Architecture of DataCore Bolt

In this section, we will see the interactions between the components of DataCore Bolt and the function of each of these components.

Below is an architectural diagram of DataCore Bolt representing high-level interactions between the components.

The table below provides a high-level overview of the resources and components that are an integral part of the DataCore Bolt architecture.

Name Resource Type Function

Frequency in

the cluster

agent-core Deployment Principal control plane actor Single
csi-controller Deployment Hosts Bolt's CSI controller implementation and CSI provisioner side car Single
api-rest Pod Hosts the public API REST server Single
api-rest Service Exposes the REST API server via NodePort -
operator-diskpool Deployment Hosts Bolt's pool operator Single
csi-node DaemonSet Hosts CSI Driver node plugin containers All worker nodes
etcd StatefulSet Hosts etcd server container Configurable (Recommended: Three replicas)
etcd Service Exposes etcd DB endpoint Single
etcd-headless Service Exposes etcd DB endpoint Single
io-engine DaemonSet Hosts Bolt I/O engine User-selected nodes
DiskPool CRD Declares DiskPool's desired state and reflects its current state User-defined, one or many
Additional services
metrics-exporter-pool Sidecar container (within bolt-io DaemonSet) Exports pool related metrics in Prometheus format All worker nodes
pool-metrics-exporter Service Exposes exporter API endpoint to Prometheus Single
promtail DaemonSet Scrapes logs of Bolt-specific pods and exports them to Loki All worker nodes
loki StatefulSet Stores the historical logs exported by promtail pods Single
loki Service Exposes the Loki API endpoint via ClusterIP Single

Component Roles

io-engine

The io-engine pods encapsulate DataCore Bolt containers, which implement the I/O path from the block devices at the persistence layer, up to the relevant initiators on the worker nodes mounting volume claims.

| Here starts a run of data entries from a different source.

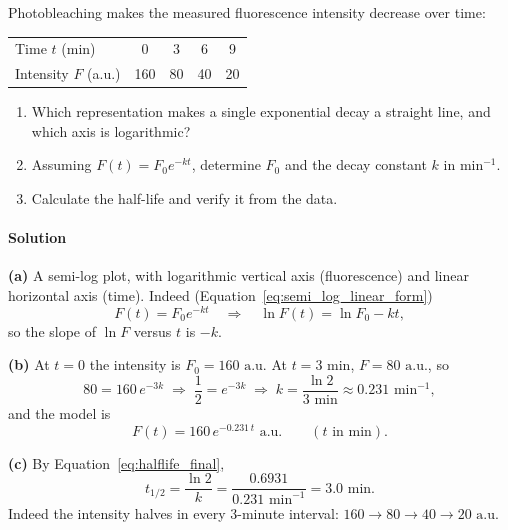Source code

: Photobleaching makes the measured fluorescence intensity decrease over time:
\begin{center}
\begin{tabular}{lcccc}
\toprule
Time $t$ (min) & 0 & 3 & 6 & 9 \\
Intensity $F$ (a.u.) & 160 & 80 & 40 & 20 \\
\bottomrule
\end{tabular}
\end{center}
\begin{enumerate}[label=(\alph*)]
    \item Which representation makes a single exponential decay a straight line, and which axis is logarithmic?
    \item Assuming $F(t) = F_0e^{-kt}$, determine $F_0$ and the decay constant $k$ in $\text{min}^{-1}$.
    \item Calculate the half-life and verify it from the data.
\end{enumerate}

\paragraph{Solution} \textbf{(a)} A semi-log plot, with logarithmic vertical axis (fluorescence) and linear horizontal axis (time). Indeed (Equation~\eqref{eq:semi_log_linear_form})
\begin{equation*}
F(t) = F_0e^{-kt} \quad \Longrightarrow \quad \ln F(t) = \ln F_0 - kt,
\end{equation*}
so the slope of $\ln F$ versus $t$ is $-k$.

\textbf{(b)} At $t = 0$ the intensity is $F_0 = 160\text{ a.u.}$ At $t = 3\text{ min}$, $F = 80\text{ a.u.}$, so
\begin{equation*}
80 = 160\,e^{-3k} \;\Longrightarrow\; \frac{1}{2} = e^{-3k} \;\Longrightarrow\; k = \frac{\ln 2}{3\text{ min}} \approx 0.231\text{ min}^{-1},
\end{equation*}
and the model is
\begin{equation*}
F(t) = 160\,e^{-0.231\,t}\text{ a.u.} \qquad (t \text{ in min}).
\end{equation*}

\textbf{(c)} By Equation~\eqref{eq:halflife_final},
\begin{equation*}
t_{1/2} = \frac{\ln 2}{k} = \frac{0.6931}{0.231\text{ min}^{-1}} = 3.0\text{ min}.
\end{equation*}
Indeed the intensity halves in every 3-minute interval: $160 \to 80 \to 40 \to 20\text{ a.u.}$

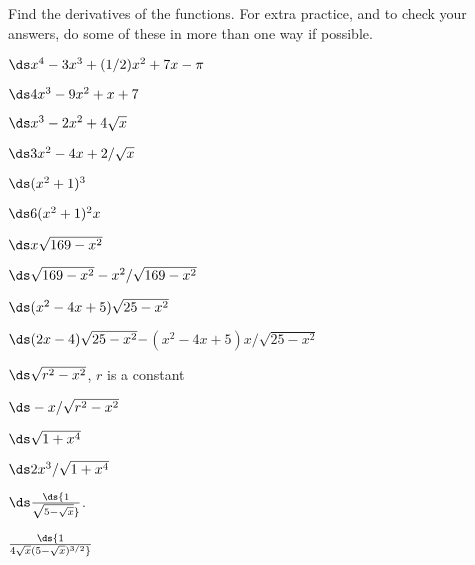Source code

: \begin{exercises}

Find the derivatives of the functions. For extra practice, and to
check your answers, do some of these in more than one way if
possible. 

\twocol

\begin{exercise} $\ds x^4-3x^3+(1/2)x^2+7x-\pi$
\begin{answer} $\ds 4x^3-9x^2+x+7$
\end{answer}\end{exercise}

\begin{exercise} $\ds x^3-2x^2+4\sqrt{x}$
\begin{answer} $\ds 3x^2-4x+2/\sqrt{x}$
\end{answer}\end{exercise}

\begin{exercise} $\ds (x^2+1)^3$
\begin{answer} $\ds 6(x^2+1)^2x$
\end{answer}\end{exercise}

\begin{exercise} $\ds x\sqrt{169-x^2}$
\begin{answer} $\ds \sqrt{169-x^2}-x^2/\sqrt{169-x^2}$
\end{answer}\end{exercise}

\begin{exercise} $\ds (x^2-4x+5)\sqrt{25-x^2}$
\begin{answer} $\ds  (2x-4)\sqrt{25-x^2}-$\hfill\break$(x^2-4x+5)x/\sqrt{25-x^2}$
\end{answer}\end{exercise}

\begin{exercise} $\ds \sqrt{r^2-x^2}$, $r$ is a constant
\begin{answer} $\ds -x/\sqrt{r^2-x^2}$
\end{answer}\end{exercise}

\begin{exercise} $\ds \sqrt{1+x^4}$
\begin{answer} $\ds 2x^3/\sqrt{1+x^4}$
\end{answer}\end{exercise}

\begin{exercise} $\ds \ds{1\over\sqrt{5-\sqrt{x}}}$.
\begin{answer} $\ds{1\over 4\sqrt{x}(5-\sqrt{x})^{3/2}}$
\end{answer}\end{exercise}


\end{exercises}
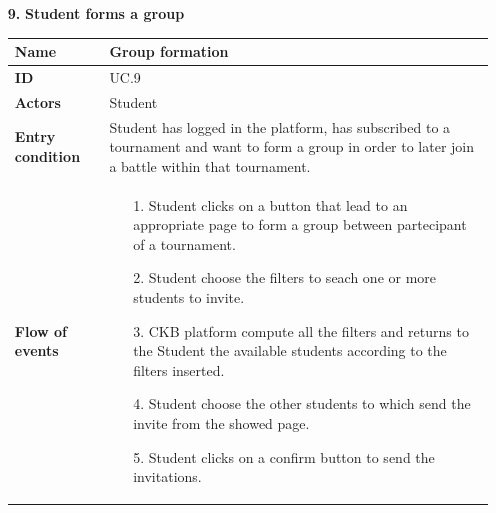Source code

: \documentclass{article}
\begin{document}
{\begin{enumerate}
                    \item[\textbf{9.}] \textbf{Student forms a group}
                    \begin{xltabular}{\textwidth}
                        {| >{\raggedright\arraybackslash}g | >{\raggedright\arraybackslash}X |}      
                        \hline
                        \endfirsthead
                        \hline
                        \endhead
                        \endfoot
                        \hline
                        \endlastfoot
                        

                        
                        
                        \textbf{Name} & Group formation\\
                        \hline
                        \textbf{ID} & UC.9\\
                        \hline
                        \textbf{Actors} & Student\\
                        \hline
                        \textbf{Entry condition} & Student has logged in the platform, has subscribed to a 
                        tournament and want to form a group in order to later join a battle within that 
                        tournament.\\
                        \hline
                        \textbf{Flow of events} &    \begin{enumerate}
                                                        \item[1.] Student clicks on a button that lead to 
                                                        an appropriate page to form a group between partecipant
                                                        of a tournament.
                                                        \item[2.] Student choose the filters to seach one or more
                                                        students to invite.
                                                        \item[3.] CKB platform compute all the filters and returns to
                                                        the Student the available students according to the filters inserted.
                                                        \item[4.] Student choose the other students to which send
                                                        the invite from the showed page.
                                                        \item[5.] Student clicks on a confirm button to send the invitations.

\end{enumerate}
\end{xltabular}
\end{enumerate}}
\end{document}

The instance of the DataCore Bolt binary running inside the container performs four major classes of functions:

  • Presents a gRPC interface to the components which allow it to orchestrate the creation, configuration, and deletion of DataCore Bolt-managed objects hosted by that instance.

  • Creates and manages storage pools hosted on that node.

  • Creates, exports, and manages volume controller objects hosted on that node.

  • Creates and shares replicas from storage pools hosted on that node over NVMe-TCP.

When an io-engine pod starts running, an init container attempts to verify connectivity to the agent-core in the namespace where DataCore Bolt has been deployed. If a connection is established, the Bolt container is started, and the instance performs registration with the control plane. In this way, the agent-core maintains a registry of nodes and their current state.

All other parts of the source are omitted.